• _WORK ORDER_: Lines in the records below that contain the word "streamlit" must each be copied.

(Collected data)
[Start of section]
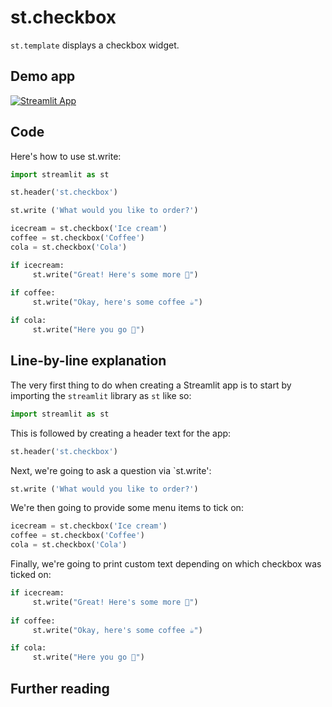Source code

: # st.checkbox

`st.template` displays a checkbox widget.

## Demo app

[![Streamlit App](https://static.streamlit.io/badges/streamlit_badge_black_white.svg)](https://share.streamlit.io/dataprofessor/st.checkbox/)

## Code
Here's how to use st.write:
```python
import streamlit as st

st.header('st.checkbox')

st.write ('What would you like to order?')

icecream = st.checkbox('Ice cream')
coffee = st.checkbox('Coffee')
cola = st.checkbox('Cola')

if icecream:
     st.write("Great! Here's some more 🍦")
    
if coffee: 
     st.write("Okay, here's some coffee ☕")

if cola:
     st.write("Here you go 🥤")
```

## Line-by-line explanation
The very first thing to do when creating a Streamlit app is to start by importing the `streamlit` library as `st` like so:
```python
import streamlit as st
```

This is followed by creating a header text for the app:
```python
st.header('st.checkbox')
```

Next, we're going to ask a question via `st.write':
```python
st.write ('What would you like to order?')
```

We're then going to provide some menu items to tick on:
```python
icecream = st.checkbox('Ice cream')
coffee = st.checkbox('Coffee')
cola = st.checkbox('Cola')
```

Finally, we're going to print custom text depending on which checkbox was ticked on:
```python
if icecream:
     st.write("Great! Here's some more 🍦")
    
if coffee: 
     st.write("Okay, here's some coffee ☕")

if cola:
     st.write("Here you go 🥤")
```  

## Further reading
[End of section]
• _SOLVED EXERCISE_:
[![Streamlit App](https://static.streamlit.io/badges/streamlit_badge_black_white.svg)](https://share.streamlit.io/dataprofessor/st.checkbox/)
import streamlit as st
The very first thing to do when creating a Streamlit app is to start by importing the `streamlit` library as `st` like so:
import streamlit as st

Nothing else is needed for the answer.